Самуил не сдержал презрительной гримасы:
— Вы правильно сказали: где буржуа — там деньги. Стало быть, ополчаясь на монархию, за которой стоят четырнадцать столетий и права которой древни, как сама Франция, и власть которой почти стала религией, вы затеваете все это лишь затем, чтобы заменить ее царством кошелька, дворянством конторки, властью лавочников?
— Власть лавки лучше, чем власть улицы, — сказал крошка-историк. — Мы никогда не возвратимся к правлению черни.
«И они еще толкуют о черни!» — подумал Самуил, а вслух осведомился:
— Тогда какое же место в своих комбинациях вы отводите народу?
— А по-вашему, какое место он должен занимать? — поинтересовался банкир.
— В наши задачи не входит заниматься теми, кого вы именуете народом, — прибавил адвокат-провансалец. — Тут мы не в силах ничего сделать. Помочь можно лишь тому, у кого хватит ума и энергии, чтобы подняться из мрака низов к свету просвещения. Общество не в состоянии позаботиться обо всех; вопреки любым хартиям и конституциям изрядная часть граждан всегда будет прозябать в ничтожестве. Такова неизбежность — ее можно оплакивать, но приходится ей покоряться. Зачем обращать взоры в сторону этих масс, хаотических, невежественных и грубых, в чьей среде мы найдем невзгоды, которых нам не дано облегчить, и преступления, которые мы должны карать? Мы не занимаемся народом — это все, что мы можем для него сделать.
— Я прошу у вас прощения за столь настойчивые расспросы, — сказал Самуил с плохо скрываемой иронией, — но я ведь иностранец, я стараюсь узнать больше, мне нужно понять ваши намерения, дабы сопоставить их с тем, что мы делаем у себя в Тугендбунде. Итак, вашей единственной целью является замена знати, ныне стоящей у кормила государственного правления, буржуазией, претендующей на эту роль?
— По крайней мере, такова наша основная цель, — отвечал банкир.
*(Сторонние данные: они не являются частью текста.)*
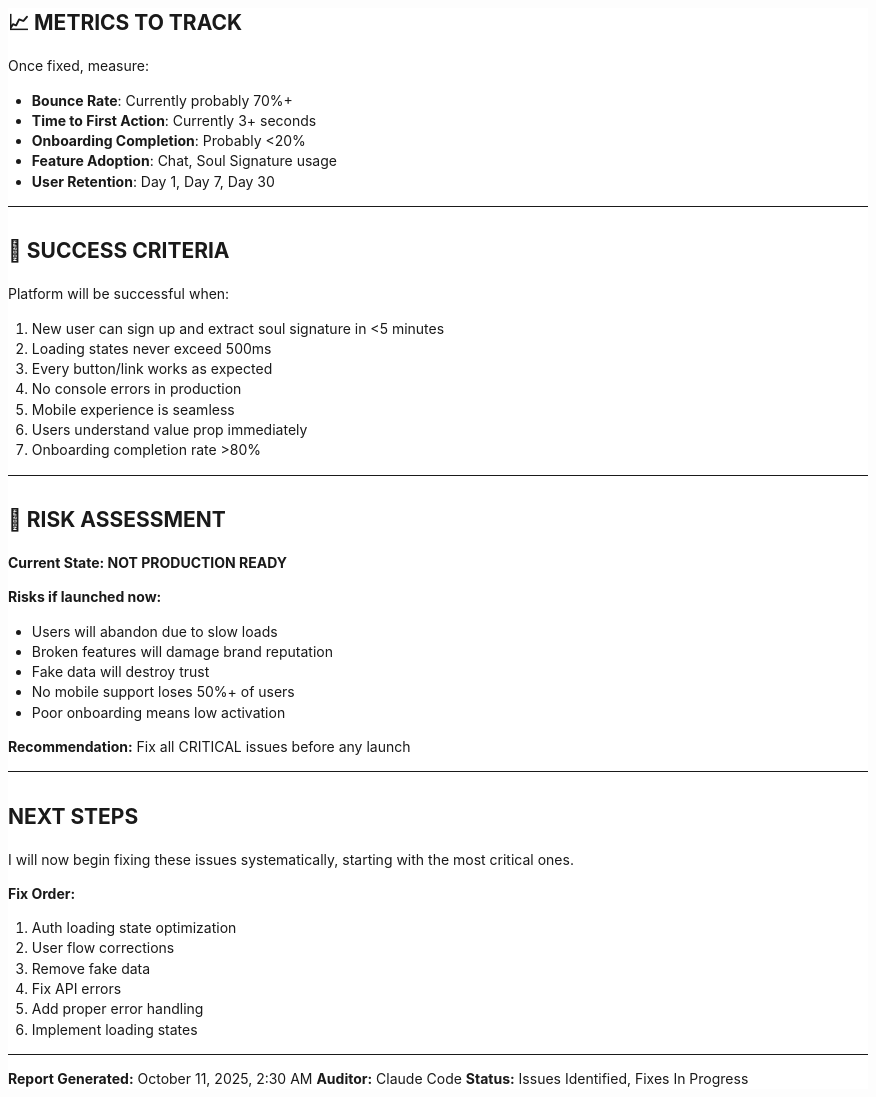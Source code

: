 
## 📈 METRICS TO TRACK

Once fixed, measure:
- **Bounce Rate**: Currently probably 70%+
- **Time to First Action**: Currently 3+ seconds
- **Onboarding Completion**: Probably <20%
- **Feature Adoption**: Chat, Soul Signature usage
- **User Retention**: Day 1, Day 7, Day 30

---

## 🎯 SUCCESS CRITERIA

Platform will be successful when:
1. New user can sign up and extract soul signature in <5 minutes
2. Loading states never exceed 500ms
3. Every button/link works as expected
4. No console errors in production
5. Mobile experience is seamless
6. Users understand value prop immediately
7. Onboarding completion rate >80%

---

## 🚨 RISK ASSESSMENT

**Current State: NOT PRODUCTION READY**

**Risks if launched now:**
- Users will abandon due to slow loads
- Broken features will damage brand reputation
- Fake data will destroy trust
- No mobile support loses 50%+ of users
- Poor onboarding means low activation

**Recommendation:** Fix all CRITICAL issues before any launch

---

## NEXT STEPS

I will now begin fixing these issues systematically, starting with the most critical ones.

**Fix Order:**
1. Auth loading state optimization
2. User flow corrections
3. Remove fake data
4. Fix API errors
5. Add proper error handling
6. Implement loading states

---

**Report Generated:** October 11, 2025, 2:30 AM
**Auditor:** Claude Code
**Status:** Issues Identified, Fixes In Progress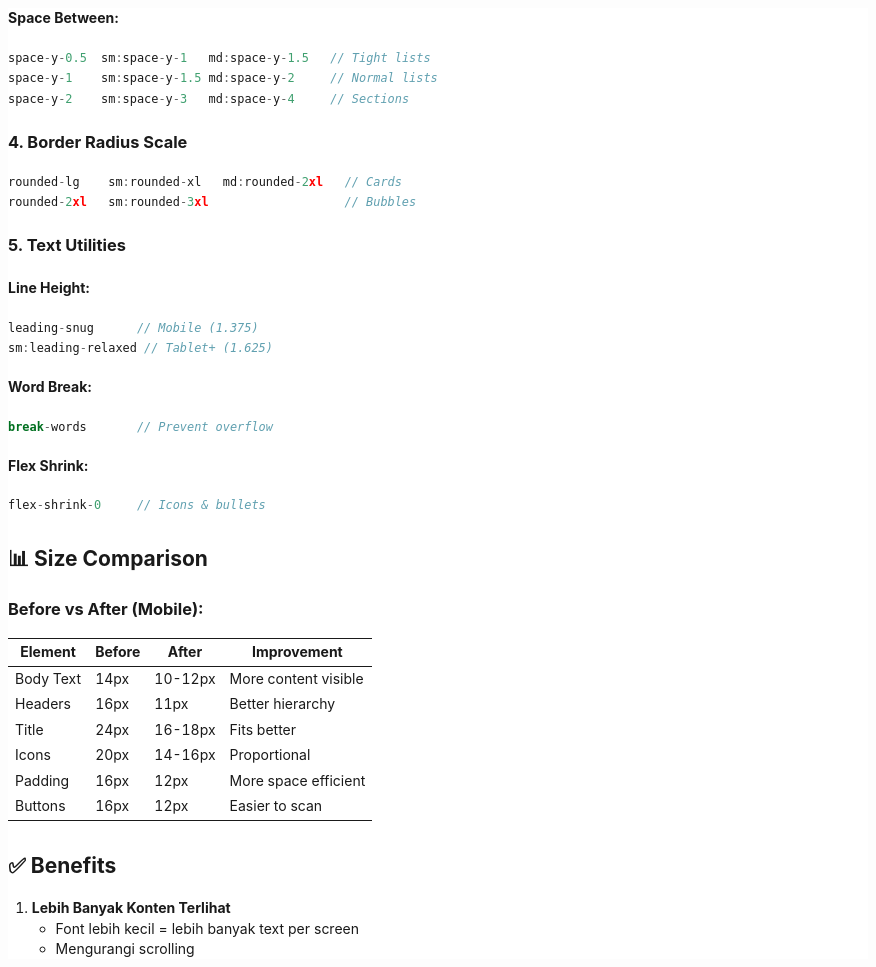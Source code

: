#### Space Between:
```jsx
space-y-0.5  sm:space-y-1   md:space-y-1.5   // Tight lists
space-y-1    sm:space-y-1.5 md:space-y-2     // Normal lists
space-y-2    sm:space-y-3   md:space-y-4     // Sections
```

### 4. Border Radius Scale

```jsx
rounded-lg    sm:rounded-xl   md:rounded-2xl   // Cards
rounded-2xl   sm:rounded-3xl                   // Bubbles
```

### 5. Text Utilities

#### Line Height:
```jsx
leading-snug      // Mobile (1.375)
sm:leading-relaxed // Tablet+ (1.625)
```

#### Word Break:
```jsx
break-words       // Prevent overflow
```

#### Flex Shrink:
```jsx
flex-shrink-0     // Icons & bullets
```

## 📊 Size Comparison

### Before vs After (Mobile):

| Element | Before | After | Improvement |
|---------|--------|-------|-------------|
| Body Text | 14px | 10-12px | More content visible |
| Headers | 16px | 11px | Better hierarchy |
| Title | 24px | 16-18px | Fits better |
| Icons | 20px | 14-16px | Proportional |
| Padding | 16px | 12px | More space efficient |
| Buttons | 16px | 12px | Easier to scan |

## ✅ Benefits

1. **Lebih Banyak Konten Terlihat**
   - Font lebih kecil = lebih banyak text per screen
   - Mengurangi scrolling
— Но какими же средствами вы рассчитываете принудить Карла Десятого согласиться на подобную перемену: превращение предводителя аристократии в прислужника среднего класса?
— Ну, если бы все думали, как я, не было бы надобности в согласии Карла Десятого, — заявил малютка-газетчик.
— И как же вы обошлись бы без его соизволения?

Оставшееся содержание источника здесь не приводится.